Selon l’art. 473 du Code Civil Suisse, l’un des conjoints peut, par disposition pour cause de mort, laisser au survivant l’usufruit de toute la part dévolue à leurs enfants communs. L’alinéa 2 de cette disposition précise qu’« outre cet usufruit, la quotité disponible est de la moitié de la succession ».

Il s’ensuit que le disposant peut, par le biais de cette disposition, attribuer au conjoint survivant l’intégralité de la quotité disponible en pleine propriété mais aussi l’usufruit sur l’autre moitié, correspondant à la part de leurs enfants communs.

Cette disposition constitue une règle spéciale par rapport au legs d’usufruit « classique », car elle permet d’attribuer en usufruit des biens dont la valeur capitalisée excède la quotité disponible et donc de léser la réserve héréditaire des descendants communs.

Cela revient donc à imposer un sacrifice aux descendants communs, qui devront attendre le décès du conjoint survivant ou son remariage avant de pouvoir disposer des biens de la succession.

Grâce à l’usufruit, le disposant peut donc garantir que son conjoint survivant maintienne un certain niveau de vie, tout en assurant que leurs enfants communs recevront, à terme, leur part de la succession.

Pour le conjoint survivant, bénéficier d’un usufruit sur une résidence principale peut s’avérer crucial. Ce droit lui permet en effet de continuer à habiter dans la maison familiale sans en imposer le partage au moment de la succession.

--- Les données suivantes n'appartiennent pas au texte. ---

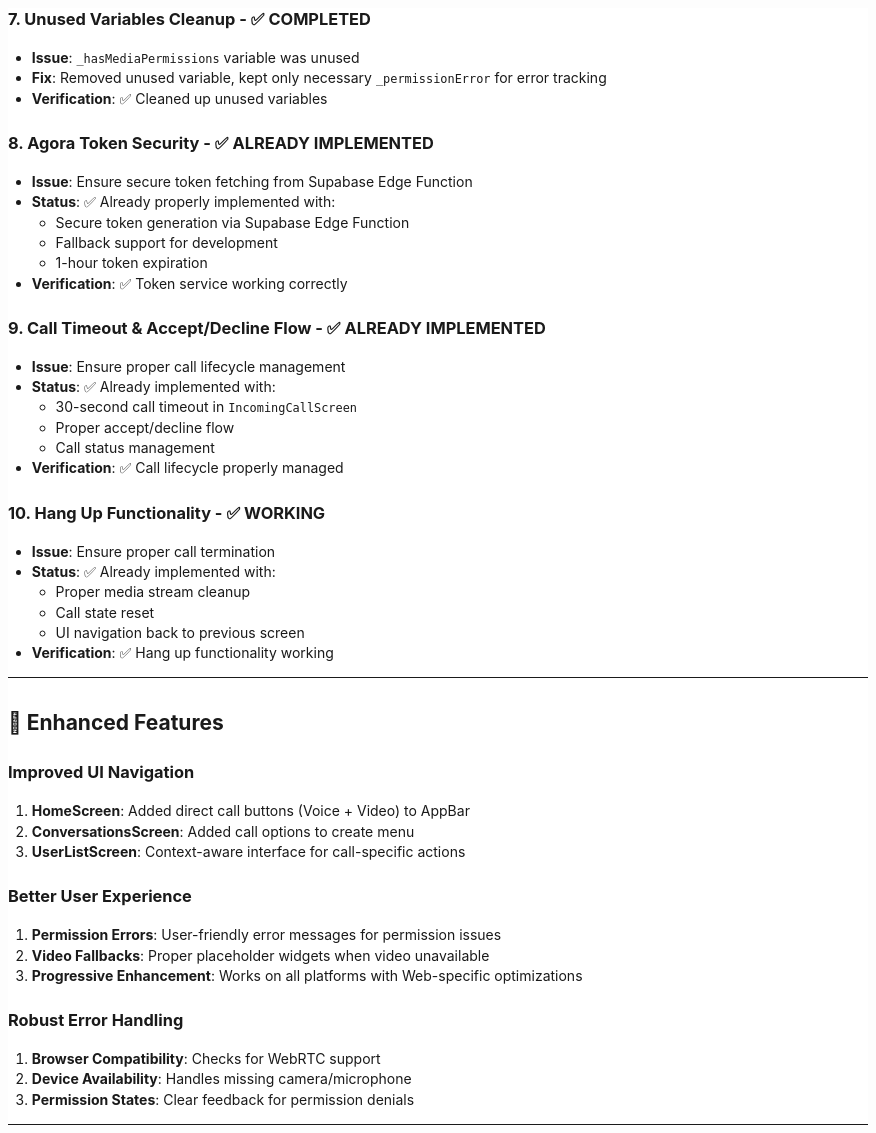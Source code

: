 ### 7. **Unused Variables Cleanup - ✅ COMPLETED**
- **Issue**: `_hasMediaPermissions` variable was unused
- **Fix**: Removed unused variable, kept only necessary `_permissionError` for error tracking
- **Verification**: ✅ Cleaned up unused variables

### 8. **Agora Token Security - ✅ ALREADY IMPLEMENTED**
- **Issue**: Ensure secure token fetching from Supabase Edge Function
- **Status**: ✅ Already properly implemented with:
  - Secure token generation via Supabase Edge Function
  - Fallback support for development
  - 1-hour token expiration
- **Verification**: ✅ Token service working correctly

### 9. **Call Timeout & Accept/Decline Flow - ✅ ALREADY IMPLEMENTED**
- **Issue**: Ensure proper call lifecycle management
- **Status**: ✅ Already implemented with:
  - 30-second call timeout in `IncomingCallScreen`
  - Proper accept/decline flow
  - Call status management
- **Verification**: ✅ Call lifecycle properly managed

### 10. **Hang Up Functionality - ✅ WORKING**
- **Issue**: Ensure proper call termination
- **Status**: ✅ Already implemented with:
  - Proper media stream cleanup
  - Call state reset
  - UI navigation back to previous screen
- **Verification**: ✅ Hang up functionality working

---

## 🎯 **Enhanced Features**

### **Improved UI Navigation**
1. **HomeScreen**: Added direct call buttons (Voice + Video) to AppBar
2. **ConversationsScreen**: Added call options to create menu
3. **UserListScreen**: Context-aware interface for call-specific actions

### **Better User Experience**
1. **Permission Errors**: User-friendly error messages for permission issues
2. **Video Fallbacks**: Proper placeholder widgets when video unavailable
3. **Progressive Enhancement**: Works on all platforms with Web-specific optimizations

### **Robust Error Handling**
1. **Browser Compatibility**: Checks for WebRTC support
2. **Device Availability**: Handles missing camera/microphone
3. **Permission States**: Clear feedback for permission denials

---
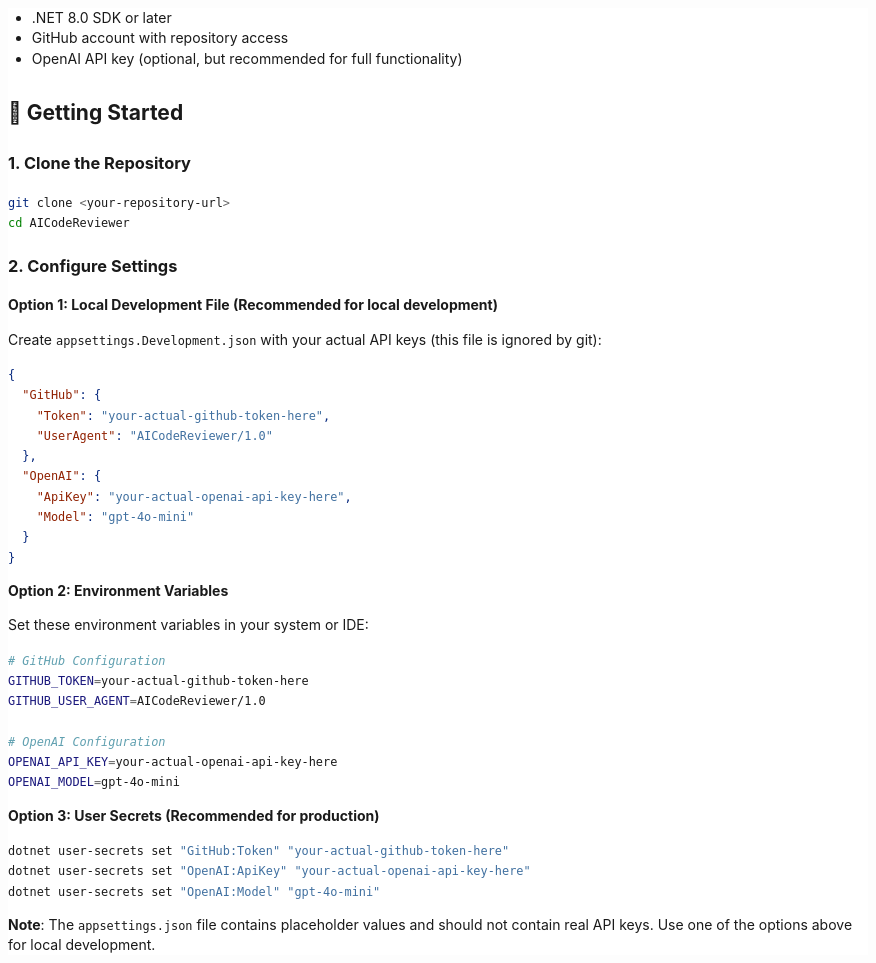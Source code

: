 - .NET 8.0 SDK or later
- GitHub account with repository access
- OpenAI API key (optional, but recommended for full functionality)

## 🚀 Getting Started

### 1. Clone the Repository

```bash
git clone <your-repository-url>
cd AICodeReviewer
```

### 2. Configure Settings

**Option 1: Local Development File (Recommended for local development)**

Create `appsettings.Development.json` with your actual API keys (this file is ignored by git):

```json
{
  "GitHub": {
    "Token": "your-actual-github-token-here",
    "UserAgent": "AICodeReviewer/1.0"
  },
  "OpenAI": {
    "ApiKey": "your-actual-openai-api-key-here",
    "Model": "gpt-4o-mini"
  }
}
```

**Option 2: Environment Variables**

Set these environment variables in your system or IDE:

```bash
# GitHub Configuration
GITHUB_TOKEN=your-actual-github-token-here
GITHUB_USER_AGENT=AICodeReviewer/1.0

# OpenAI Configuration
OPENAI_API_KEY=your-actual-openai-api-key-here
OPENAI_MODEL=gpt-4o-mini
```

**Option 3: User Secrets (Recommended for production)**

```bash
dotnet user-secrets set "GitHub:Token" "your-actual-github-token-here"
dotnet user-secrets set "OpenAI:ApiKey" "your-actual-openai-api-key-here"
dotnet user-secrets set "OpenAI:Model" "gpt-4o-mini"
```

**Note**: The `appsettings.json` file contains placeholder values and should not contain real API keys. Use one of the options above for local development.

De même, si le patrimoine laissé comprend des biens générant des revenus (comme des locations), ces revenus reviendront à l’usufruitier, garantissant ainsi une source financière stable.

 

Droits et devoirs de l’usufruitier

L’usufruitier doit veiller à l’entretien du bien, assurer les réparations courantes et ne pas endommager le bien. Il peut par ailleurs réaliser des améliorations ou modifications avec l’accord des nus-propriétaires. À la fin de l’usufruit, le bien revient automatiquement aux nus-propriétaires, qui en deviennent alors pleins propriétaires, sans avoir à passer par une nouvelle procédure juridique ou fiscale complexe.

 

Nécessité du testament

Il est important de souligner que l’attribution de biens en usufruit suppose nécessairement une disposition pour cause de mort, soit un testament ou un pacte successoral. Il est donc indispensable de penser à ces questions suffisamment tôt afin d’éviter des situations qui peuvent s’avérer particulièrement pénibles lorsque rien n’a été prévu.